___ INFORMATION
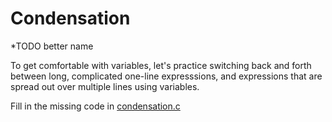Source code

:# Condensation
*TODO better name

To get comfortable with variables, let's practice switching back and forth between long, 
complicated one-line expresssions, and expressions that are spread out over multiple lines
using variables.

Fill in the missing code in [condensation.c]()
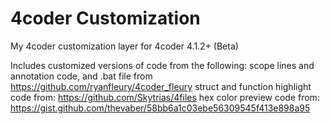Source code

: # 4coder Customization
My 4coder customization layer for 4coder 4.1.2+ (Beta)

Includes customized versions of code from the following:
scope lines and annotation code, and .bat file from https://github.com/ryanfleury/4coder_fleury
struct and function highlight code from: https://github.com/Skytrias/4files
hex color preview code from: https://gist.github.com/thevaber/58bb6a1c03ebe56309545f413e898a95
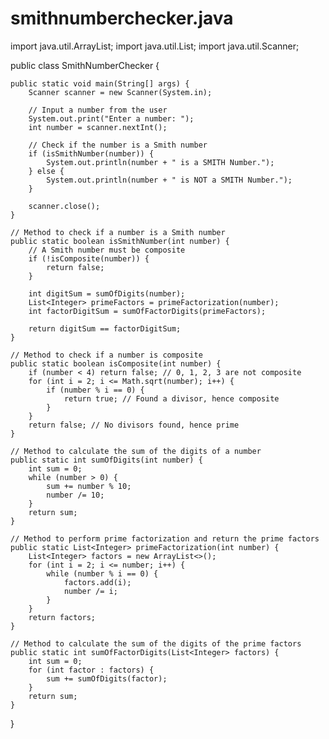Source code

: # smithnumberchecker.java
import java.util.ArrayList;
import java.util.List;
import java.util.Scanner;

public class SmithNumberChecker {

    public static void main(String[] args) {
        Scanner scanner = new Scanner(System.in);
        
        // Input a number from the user
        System.out.print("Enter a number: ");
        int number = scanner.nextInt();
        
        // Check if the number is a Smith number
        if (isSmithNumber(number)) {
            System.out.println(number + " is a SMITH Number.");
        } else {
            System.out.println(number + " is NOT a SMITH Number.");
        }
        
        scanner.close();
    }

    // Method to check if a number is a Smith number
    public static boolean isSmithNumber(int number) {
        // A Smith number must be composite
        if (!isComposite(number)) {
            return false;
        }
        
        int digitSum = sumOfDigits(number);
        List<Integer> primeFactors = primeFactorization(number);
        int factorDigitSum = sumOfFactorDigits(primeFactors);
        
        return digitSum == factorDigitSum;
    }

    // Method to check if a number is composite
    public static boolean isComposite(int number) {
        if (number < 4) return false; // 0, 1, 2, 3 are not composite
        for (int i = 2; i <= Math.sqrt(number); i++) {
            if (number % i == 0) {
                return true; // Found a divisor, hence composite
            }
        }
        return false; // No divisors found, hence prime
    }

    // Method to calculate the sum of the digits of a number
    public static int sumOfDigits(int number) {
        int sum = 0;
        while (number > 0) {
            sum += number % 10;
            number /= 10;
        }
        return sum;
    }

    // Method to perform prime factorization and return the prime factors
    public static List<Integer> primeFactorization(int number) {
        List<Integer> factors = new ArrayList<>();
        for (int i = 2; i <= number; i++) {
            while (number % i == 0) {
                factors.add(i);
                number /= i;
            }
        }
        return factors;
    }

    // Method to calculate the sum of the digits of the prime factors
    public static int sumOfFactorDigits(List<Integer> factors) {
        int sum = 0;
        for (int factor : factors) {
            sum += sumOfDigits(factor);
        }
        return sum;
    }
}
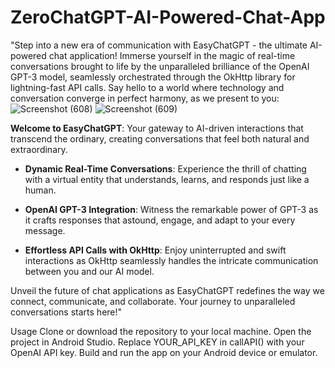 # ZeroChatGPT-AI-Powered-Chat-App
"Step into a new era of communication with EasyChatGPT - the ultimate AI-powered chat application! Immerse yourself in the magic of real-time conversations brought to life by the unparalleled brilliance of the OpenAI GPT-3 model, seamlessly orchestrated through the OkHttp library for lightning-fast API calls. Say hello to a world where technology and conversation converge in perfect harmony, as we present to you:
![Screenshot (608)](https://github.com/kavishka852/ZeroChatGPT-AI-Powered-Chat-App/assets/102681233/e1fd4d6d-9aff-4250-a310-91f14fd4587e)
![Screenshot (609)](https://github.com/kavishka852/ZeroChatGPT-AI-Powered-Chat-App/assets/102681233/36d0f359-ff69-4c8b-8498-7f03f50a5b29)


**Welcome to EasyChatGPT**: Your gateway to AI-driven interactions that transcend the ordinary, creating conversations that feel both natural and extraordinary.

- **Dynamic Real-Time Conversations**: Experience the thrill of chatting with a virtual entity that understands, learns, and responds just like a human.

- **OpenAI GPT-3 Integration**: Witness the remarkable power of GPT-3 as it crafts responses that astound, engage, and adapt to your every message.

- **Effortless API Calls with OkHttp**: Enjoy uninterrupted and swift interactions as OkHttp seamlessly handles the intricate communication between you and our AI model.

Unveil the future of chat applications as EasyChatGPT redefines the way we connect, communicate, and collaborate. Your journey to unparalleled conversations starts here!"

Usage
Clone or download the repository to your local machine.
Open the project in Android Studio.
Replace YOUR_API_KEY in callAPI() with your OpenAI API key.
Build and run the app on your Android device or emulator.

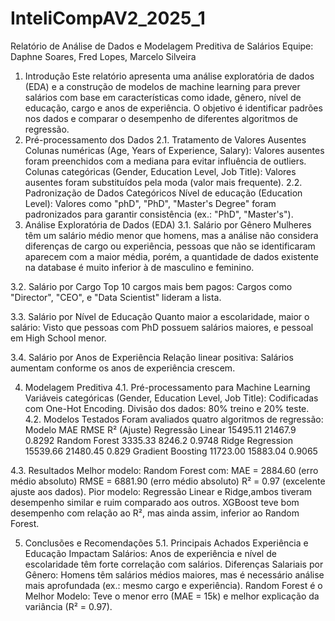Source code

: # InteliCompAV2_2025_1
Relatório de Análise de Dados e Modelagem Preditiva de Salários
Equipe: Daphne Soares, Fred Lopes, Marcelo Silveira
1. Introdução
Este relatório apresenta uma análise exploratória de dados (EDA) e a construção de modelos de machine learning para prever salários com base em características como idade, gênero, nível de educação, cargo e anos de experiência. O objetivo é identificar padrões nos dados e comparar o desempenho de diferentes algoritmos de regressão.
2. Pré-processamento dos Dados
2.1. Tratamento de Valores Ausentes
Colunas numéricas (Age, Years of Experience, Salary):
Valores ausentes foram preenchidos com a mediana para evitar influência de outliers.
Colunas categóricas (Gender, Education Level, Job Title):
Valores ausentes foram substituídos pela moda (valor mais frequente).
2.2. Padronização de Dados Categóricos
Nível de educação (Education Level):
Valores como "phD", "PhD", "Master's Degree" foram padronizados para garantir consistência (ex.: "PhD", "Master's").
3. Análise Exploratória de Dados (EDA)
3.1. Salário por Gênero
Mulheres têm um salário médio menor que homens, mas a análise não considera diferenças de cargo ou experiência, pessoas que não se identificaram aparecem com a maior média, porém, a quantidade de dados existente na database é muito inferior à de masculino e feminino.

3.2. Salário por Cargo
Top 10 cargos mais bem pagos:
Cargos como "Director", "CEO", e "Data Scientist" lideram a lista.


3.3. Salário por Nível de Educação
Quanto maior a escolaridade, maior o salário:
Visto que pessoas com PhD possuem salários maiores, e pessoal em High School menor.

3.4. Salário por Anos de Experiência
Relação linear positiva:
Salários aumentam conforme os anos de experiência crescem.

4. Modelagem Preditiva
4.1. Pré-processamento para Machine Learning
Variáveis categóricas (Gender, Education Level, Job Title):
Codificadas com One-Hot Encoding.
Divisão dos dados:
80% treino e 20% teste.
4.2. Modelos Testados
Foram avaliados quatro algoritmos de regressão:
Modelo
MAE
RMSE
R² (Ajuste)
Regressão Linear
15495.11
21467.9
0.8292
Random Forest
3335.33
8246.2
0.9748
Ridge Regression
15539.66
21480.45
0.829
Gradient Boosting
11723.00
15883.04
0.9065

4.3. Resultados
Melhor modelo: Random Forest com:
MAE = 2884.60 (erro médio absoluto)
RMSE = 6881.90 (erro médio absoluto)
R² = 0.97 (excelente ajuste aos dados).
Pior modelo: Regressão Linear e Ridge,ambos tiveram desempenho similar e ruim comparado aos outros.
XGBoost teve bom desempenho com relação ao R², mas ainda assim, inferior ao Random Forest.

5. Conclusões e Recomendações
5.1. Principais Achados
Experiência e Educação Impactam Salários:
Anos de experiência e nível de escolaridade têm forte correlação com salários.
Diferenças Salariais por Gênero:
Homens têm salários médios maiores, mas é necessário análise mais aprofundada (ex.: mesmo cargo e experiência).
Random Forest é o Melhor Modelo:
Teve o menor erro (MAE = 15k) e melhor explicação da variância (R² = 0.97).
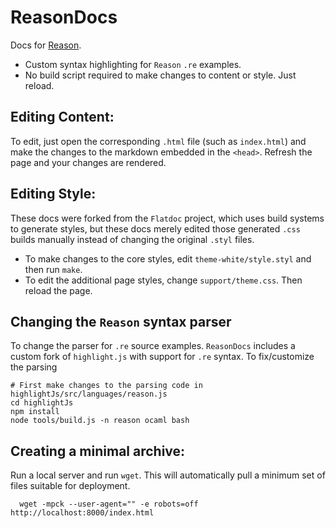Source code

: ReasonDocs
==========
Docs for [Reason](http://github.com/facebook/Reason).

- Custom syntax highlighting for `Reason` `.re` examples.
- No build script required to make changes to content or style. Just reload.

Editing Content:
----------------

To edit, just open the corresponding `.html` file (such as `index.html`)
and make the changes to the markdown embedded in the `<head>`. Refresh the
page and your changes are rendered.


Editing Style:
--------------
These docs were forked from the `Flatdoc` project, which uses build
systems to generate styles, but these docs merely edited those generated
`.css` builds manually instead of changing the original `.styl` files.

- To make changes to the core styles, edit `theme-white/style.styl` and then run `make`.
- To edit the additional page styles, change `support/theme.css`.
Then reload the page.

Changing the `Reason` syntax parser
-----------------------------------
To change the parser for `.re` source examples. `ReasonDocs` includes a custom
fork of `highlight.js` with support for `.re` syntax. To fix/customize the
parsing

    # First make changes to the parsing code in highlightJs/src/languages/reason.js
    cd highlightJs
    npm install
    node tools/build.js -n reason ocaml bash


Creating a minimal archive:
-----------------------------------
Run a local server and run `wget`. This will automatically pull a minimum
set of files suitable for deployment.

      wget -mpck --user-agent="" -e robots=off http://localhost:8000/index.html
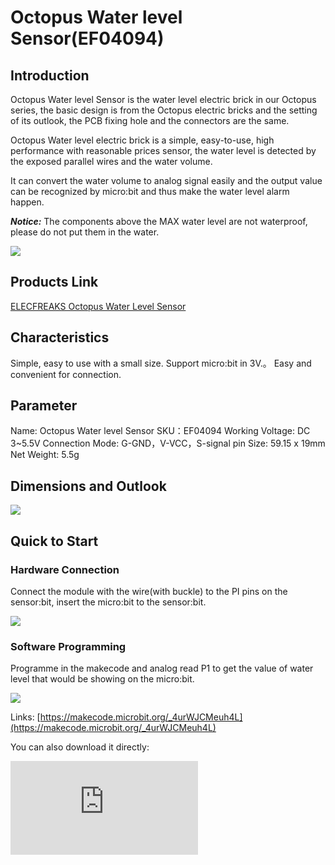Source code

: ﻿# Octopus Water level Sensor(EF04094)

## Introduction

Octopus Water level Sensor is the water level electric brick in our Octopus series, the basic design is from the Octopus electric bricks and the setting of its outlook, the PCB fixing hole and the connectors are the same.

Octopus Water level electric brick is a simple, easy-to-use, high performance with reasonable prices sensor, the water level is detected by the exposed parallel wires and the water volume.

It can convert the water volume to analog signal easily and the output value can be recognized by micro:bit and thus make the water level alarm happen.

***Notice:*** The components above the MAX water level are not waterproof, please do not put them in the water.

![](https://wiki-media-ef.oss-cn-hongkong.aliyuncs.com/docs/microbit/sensor/octopus-sensors/sensor/images/04094_01.jpg)

## Products Link

[ELECFREAKS Octopus Water Level Sensor](https://shop.elecfreaks.com/products/elecfreaks-octopus-water-level-sensor?_pos=1&_sid=e5f961b04&_ss=r)

## Characteristics

 Simple, easy to use with a small size.
 Support micro:bit in 3V.。
 Easy and convenient for connection.

## Parameter

 Name: Octopus Water level Sensor
 SKU：EF04094
 Working Voltage: DC 3~5.5V
 Connection Mode: G-GND，V-VCC，S-signal pin
 Size: 59.15 x 19mm
 Net Weight: 5.5g

## Dimensions and Outlook

![](https://wiki-media-ef.oss-cn-hongkong.aliyuncs.com/docs/microbit/sensor/octopus-sensors/sensor/images/04094_01.png)

## Quick to Start

### Hardware Connection

Connect the module with the wire(with buckle) to the PI pins on the sensor:bit, insert the micro:bit to the sensor:bit.

![](https://wiki-media-ef.oss-cn-hongkong.aliyuncs.com/docs/microbit/sensor/octopus-sensors/sensor/images/04094_02.png)

### Software Programming

Programme in the makecode and analog read P1 to get the value of water level that would be showing on the micro:bit.

![](https://wiki-media-ef.oss-cn-hongkong.aliyuncs.com/i18n/en/docusaurus-plugin-content-docs/current/microbit/sensor/octopus-sensors/sensor/images/04093_03.png)

Links: [https://makecode.microbit.org/_4urWJCMeuh4L](https://makecode.microbit.org/_4urWJCMeuh4L)

You can also download it directly:


<div
    style={{
        position: 'relative',
        paddingBottom: '60%',
        overflow: 'hidden',
    }}
>
    <iframe
        src="https://makecode.microbit.org/_4urWJCMeuh4L"
        frameborder="0"
        sandbox="allow-popups allow-forms allow-scripts allow-same-origin"
        style={{
            position: 'absolute',
            width: '100%',
            height: '100%',
        }}
    />
</div>

### Result

The current value of water level is showing on the micro:bit.

## FAQ
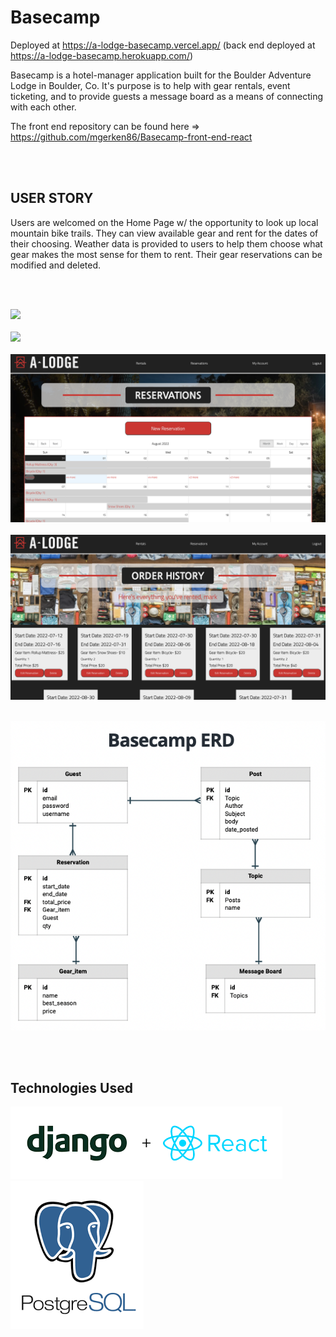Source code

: # Basecamp
Deployed at https://a-lodge-basecamp.vercel.app/
(back end deployed at https://a-lodge-basecamp.herokuapp.com/)

Basecamp is a hotel-manager application built for the Boulder Adventure Lodge in Boulder, Co. It's purpose is to help with gear rentals, event ticketing, and to provide guests a message board as a means of connecting with each other.

The front end repository can be found here => 
https://github.com/mgerken86/Basecamp-front-end-react

<br/>
<br/>

## USER STORY

Users are welcomed on the Home Page w/ the opportunity to look up local mountain bike trails. They can view available gear and rent for the dates of their choosing. Weather data is provided to users to help them choose what gear makes the most sense for them to rent. Their gear reservations can be modified and deleted.

<br/>
<br/>

![](main_app/static/images/project4.png)
<br/>
<br/>
![](main_app/static/images/project3.png)
<br/>
<br/>
![](main_app/static/images/project2.png)
<br/>
<br/>
![](main_app/static/images/project1.png)
<br/>
<br/>


![](main_app/static/images/erd.png)

<br/>
<br/>

## Technologies Used
![](main_app/static/images/djangoreact.png)![](main_app/static/images/postgres.png)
______
ACTIVITY — Copy each line of the records containing the string "electric".

ANSWER TO THE PROBLEM —
Octopus Water level Sensor is the water level electric brick in our Octopus series, the basic design is from the Octopus electric bricks and the setting of its outlook, the PCB fixing hole and the connectors are the same.
Octopus Water level electric brick is a simple, easy-to-use, high performance with reasonable prices sensor, the water level is detected by the exposed parallel wires and the water volume.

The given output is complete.